話しの続き



アスミタさんは何に対しての謝罪だったのか一瞬わからなかったようだが、
すぐに思いだして「あぁ」と声を上げた。


「…まだ気にしていたのか。」
「ええ、本当にすみませんでした。」



頭を下げたまま、アスミタの言葉を待つ。
そうしなければ、いけない気がした。



「私は、謝罪よりも君からあの話の続きを聞きたい」
「…え?」



話しの続き?
なにの?
今度は逆に私のほうが思い出せず、困惑する。


「どうゆう…?」
「君が、私との別れ際“悲しすぎる”といったことだ。
 それが私の聞きたいことだ。

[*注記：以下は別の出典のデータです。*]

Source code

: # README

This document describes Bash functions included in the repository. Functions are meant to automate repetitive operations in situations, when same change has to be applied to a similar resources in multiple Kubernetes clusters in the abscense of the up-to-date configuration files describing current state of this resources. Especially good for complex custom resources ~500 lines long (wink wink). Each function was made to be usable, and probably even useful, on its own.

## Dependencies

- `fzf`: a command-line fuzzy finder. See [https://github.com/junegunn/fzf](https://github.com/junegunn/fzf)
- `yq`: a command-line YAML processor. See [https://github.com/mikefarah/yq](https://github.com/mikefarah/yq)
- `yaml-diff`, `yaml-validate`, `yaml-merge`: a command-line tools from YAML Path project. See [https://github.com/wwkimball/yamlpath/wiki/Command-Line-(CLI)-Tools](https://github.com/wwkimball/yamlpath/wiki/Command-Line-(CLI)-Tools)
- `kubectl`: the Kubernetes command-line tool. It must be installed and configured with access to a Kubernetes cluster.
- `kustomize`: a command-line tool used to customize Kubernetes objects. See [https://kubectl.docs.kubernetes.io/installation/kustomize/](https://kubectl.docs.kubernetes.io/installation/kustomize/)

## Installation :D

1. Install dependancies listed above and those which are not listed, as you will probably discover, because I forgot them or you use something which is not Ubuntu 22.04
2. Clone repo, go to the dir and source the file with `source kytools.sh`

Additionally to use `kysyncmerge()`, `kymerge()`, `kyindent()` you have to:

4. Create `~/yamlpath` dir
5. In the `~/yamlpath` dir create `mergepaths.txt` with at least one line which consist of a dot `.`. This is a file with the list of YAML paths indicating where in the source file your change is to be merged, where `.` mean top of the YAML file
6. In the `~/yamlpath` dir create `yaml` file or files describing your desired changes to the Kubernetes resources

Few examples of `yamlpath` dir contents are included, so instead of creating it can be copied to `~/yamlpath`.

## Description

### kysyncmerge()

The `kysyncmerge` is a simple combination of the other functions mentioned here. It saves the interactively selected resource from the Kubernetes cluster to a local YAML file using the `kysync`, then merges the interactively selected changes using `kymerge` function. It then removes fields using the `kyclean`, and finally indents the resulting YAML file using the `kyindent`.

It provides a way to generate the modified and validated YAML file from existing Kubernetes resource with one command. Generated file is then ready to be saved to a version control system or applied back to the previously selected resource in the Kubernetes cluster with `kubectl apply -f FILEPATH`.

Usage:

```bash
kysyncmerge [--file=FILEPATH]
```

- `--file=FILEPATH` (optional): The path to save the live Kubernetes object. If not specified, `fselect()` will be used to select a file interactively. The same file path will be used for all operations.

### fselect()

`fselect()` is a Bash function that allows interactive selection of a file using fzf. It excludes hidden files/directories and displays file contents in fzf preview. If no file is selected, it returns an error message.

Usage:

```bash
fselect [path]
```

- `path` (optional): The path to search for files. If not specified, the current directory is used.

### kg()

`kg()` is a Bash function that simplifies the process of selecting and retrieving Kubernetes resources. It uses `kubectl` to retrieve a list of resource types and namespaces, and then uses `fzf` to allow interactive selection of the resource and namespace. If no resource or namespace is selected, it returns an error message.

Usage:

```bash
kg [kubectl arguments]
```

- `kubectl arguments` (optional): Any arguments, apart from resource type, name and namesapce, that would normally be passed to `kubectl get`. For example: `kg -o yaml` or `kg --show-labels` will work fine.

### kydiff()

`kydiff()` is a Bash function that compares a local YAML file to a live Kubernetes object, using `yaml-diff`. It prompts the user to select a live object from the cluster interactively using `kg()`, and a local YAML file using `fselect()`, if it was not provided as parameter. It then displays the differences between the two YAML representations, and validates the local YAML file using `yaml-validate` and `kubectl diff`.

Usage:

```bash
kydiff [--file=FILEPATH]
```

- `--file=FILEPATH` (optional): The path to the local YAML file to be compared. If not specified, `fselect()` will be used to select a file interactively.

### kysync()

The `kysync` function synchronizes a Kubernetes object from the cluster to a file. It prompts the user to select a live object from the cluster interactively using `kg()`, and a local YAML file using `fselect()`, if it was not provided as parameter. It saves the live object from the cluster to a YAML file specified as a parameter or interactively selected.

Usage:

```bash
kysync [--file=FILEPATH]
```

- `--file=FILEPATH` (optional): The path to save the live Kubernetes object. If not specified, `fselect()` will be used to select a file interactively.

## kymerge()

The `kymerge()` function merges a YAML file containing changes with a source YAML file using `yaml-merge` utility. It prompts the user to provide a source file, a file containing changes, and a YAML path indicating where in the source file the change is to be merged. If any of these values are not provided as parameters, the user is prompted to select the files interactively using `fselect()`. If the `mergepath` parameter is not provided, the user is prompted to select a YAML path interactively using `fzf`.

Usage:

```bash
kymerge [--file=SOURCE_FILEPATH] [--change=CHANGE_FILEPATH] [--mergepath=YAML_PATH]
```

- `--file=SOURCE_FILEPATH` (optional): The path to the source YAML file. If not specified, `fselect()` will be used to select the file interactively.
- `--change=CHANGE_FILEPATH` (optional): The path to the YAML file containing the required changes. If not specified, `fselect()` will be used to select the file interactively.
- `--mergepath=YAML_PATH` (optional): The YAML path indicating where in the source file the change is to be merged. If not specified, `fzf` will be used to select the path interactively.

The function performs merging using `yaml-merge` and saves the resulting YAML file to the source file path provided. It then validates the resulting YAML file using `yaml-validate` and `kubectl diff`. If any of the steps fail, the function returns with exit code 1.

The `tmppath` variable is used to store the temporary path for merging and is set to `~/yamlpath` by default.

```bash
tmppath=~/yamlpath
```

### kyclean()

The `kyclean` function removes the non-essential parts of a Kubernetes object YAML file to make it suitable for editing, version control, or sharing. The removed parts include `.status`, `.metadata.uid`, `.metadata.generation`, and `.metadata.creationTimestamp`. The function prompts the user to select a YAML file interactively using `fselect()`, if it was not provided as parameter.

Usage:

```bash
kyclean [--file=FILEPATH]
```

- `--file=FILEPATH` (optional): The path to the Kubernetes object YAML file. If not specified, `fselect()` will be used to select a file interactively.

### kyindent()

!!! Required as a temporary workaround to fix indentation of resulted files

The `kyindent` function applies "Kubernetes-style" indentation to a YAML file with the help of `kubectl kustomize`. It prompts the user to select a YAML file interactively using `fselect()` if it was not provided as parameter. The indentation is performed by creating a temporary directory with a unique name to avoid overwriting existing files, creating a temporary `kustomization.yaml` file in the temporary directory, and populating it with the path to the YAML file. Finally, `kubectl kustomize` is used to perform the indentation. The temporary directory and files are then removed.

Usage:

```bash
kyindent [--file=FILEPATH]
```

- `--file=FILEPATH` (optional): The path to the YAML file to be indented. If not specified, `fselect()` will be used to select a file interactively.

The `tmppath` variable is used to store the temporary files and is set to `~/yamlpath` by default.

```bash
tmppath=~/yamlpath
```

」

「…ああ。」



考えるよりも先に出てきた言葉。
…無神経すぎる自分が嫌になる。



「すみません、気にしないでください。
 深い意味がある訳じゃ…。」

「私は仏教徒だ。」



…ん?
い、いきなり何の話だ?
話しの流れについていけず戸惑うが、何か意図があるのだろうと思いながら同意する。


「はあ…。一応、私の家もそうですよ。
 そんな信心深くなんてないけど。」
「ならば、わかるだろう?
 欲にまみれた、この世の中が。」

「…。」



「生きることが苦しみでしかない」


アスミタさんの横顔。
悟ったかのように穏やかでありながら、人を寄せ付けない美しい横顔を見て、
私は心の中でもやもやした。
そのモヤモヤを、私は口に出した。



「それは違います。」




間髪いれずに、アスミタさんの発言を否定した。